Thursday 28 July 2011

Who're you calling crazy?

Adolf Eichmann in all probability never directly did any harm to anyone in his life. An inoffensive middle-ranking bureaucrat, he took on a challenging task in logistics, arranging the transport of up to 12 million people over long distances in wartime. His testimony at his trial in Jerusalem in 1961 suggests that it was a challenge whose scale he fully appreciated and in which his achievements gave him some pride.

None of this, in itself, was evil. The evil lay in the purpose of the work – the attempted elimination of the entire Jewish population of Europe, ultimately half achieved by Eichmann’s employers, the Nazi SS.

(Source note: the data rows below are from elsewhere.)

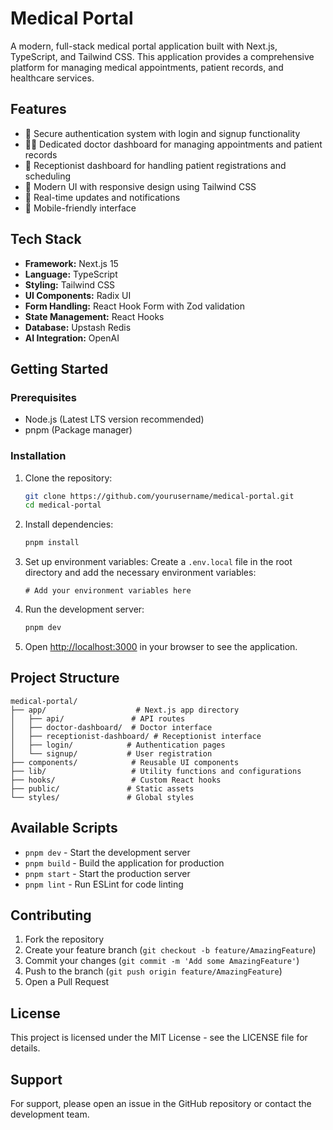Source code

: # Medical Portal

A modern, full-stack medical portal application built with Next.js, TypeScript, and Tailwind CSS. This application provides a comprehensive platform for managing medical appointments, patient records, and healthcare services.

## Features

- 🔐 Secure authentication system with login and signup functionality
- 👨‍⚕️ Dedicated doctor dashboard for managing appointments and patient records
- 👥 Receptionist dashboard for handling patient registrations and scheduling
- 🎨 Modern UI with responsive design using Tailwind CSS
- 🔄 Real-time updates and notifications
- 📱 Mobile-friendly interface

## Tech Stack

- **Framework:** Next.js 15
- **Language:** TypeScript
- **Styling:** Tailwind CSS
- **UI Components:** Radix UI
- **Form Handling:** React Hook Form with Zod validation
- **State Management:** React Hooks
- **Database:** Upstash Redis
- **AI Integration:** OpenAI

## Getting Started

### Prerequisites

- Node.js (Latest LTS version recommended)
- pnpm (Package manager)

### Installation

1. Clone the repository:
   ```bash
   git clone https://github.com/yourusername/medical-portal.git
   cd medical-portal
   ```

2. Install dependencies:
   ```bash
   pnpm install
   ```

3. Set up environment variables:
   Create a `.env.local` file in the root directory and add the necessary environment variables:
   ```
   # Add your environment variables here
   ```

4. Run the development server:
   ```bash
   pnpm dev
   ```

5. Open [http://localhost:3000](http://localhost:3000) in your browser to see the application.

## Project Structure

```
medical-portal/
├── app/                    # Next.js app directory
│   ├── api/               # API routes
│   ├── doctor-dashboard/  # Doctor interface
│   ├── receptionist-dashboard/ # Receptionist interface
│   ├── login/            # Authentication pages
│   └── signup/           # User registration
├── components/            # Reusable UI components
├── lib/                   # Utility functions and configurations
├── hooks/                 # Custom React hooks
├── public/               # Static assets
└── styles/               # Global styles
```

## Available Scripts

- `pnpm dev` - Start the development server
- `pnpm build` - Build the application for production
- `pnpm start` - Start the production server
- `pnpm lint` - Run ESLint for code linting

## Contributing

1. Fork the repository
2. Create your feature branch (`git checkout -b feature/AmazingFeature`)
3. Commit your changes (`git commit -m 'Add some AmazingFeature'`)
4. Push to the branch (`git push origin feature/AmazingFeature`)
5. Open a Pull Request

## License

This project is licensed under the MIT License - see the LICENSE file for details.

## Support


For support, please open an issue in the GitHub repository or contact the development team.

Eichmann was executed for his part in that crime. Hannah Arendt, who isn’t exactly obscure but deserves to be far better known if only for the acuteness of her insight, produced an astonishing chronicle of his trial. She ends her book with the words she wished his judges might have addressed to Eichmann: ‘... just as you supported and carried out a policy of not wanting to share the earth with the Jewish people and the people of a number of other nations – as though you and your superiors had any right to determine who should and who should not inhabit the world – we find that no one, that is, no member of the human race, can be expected to share the world with you. That is the reason, and the only reason, you must hang.’

Hannah Arendt: extraordinarily acute insight
I don’t think any argument could ever persuade me out of my inveterate opposition to the death penalty, but those words come as close as any might.

Nowhere in Arendt’s book, Eichmann in Jerusalem, does she claim that Eichmann was a madman or a monster. On the contrary, she portrays him throughout as an ordinary little man, doing what he perceives to be his duty under difficult circumstances.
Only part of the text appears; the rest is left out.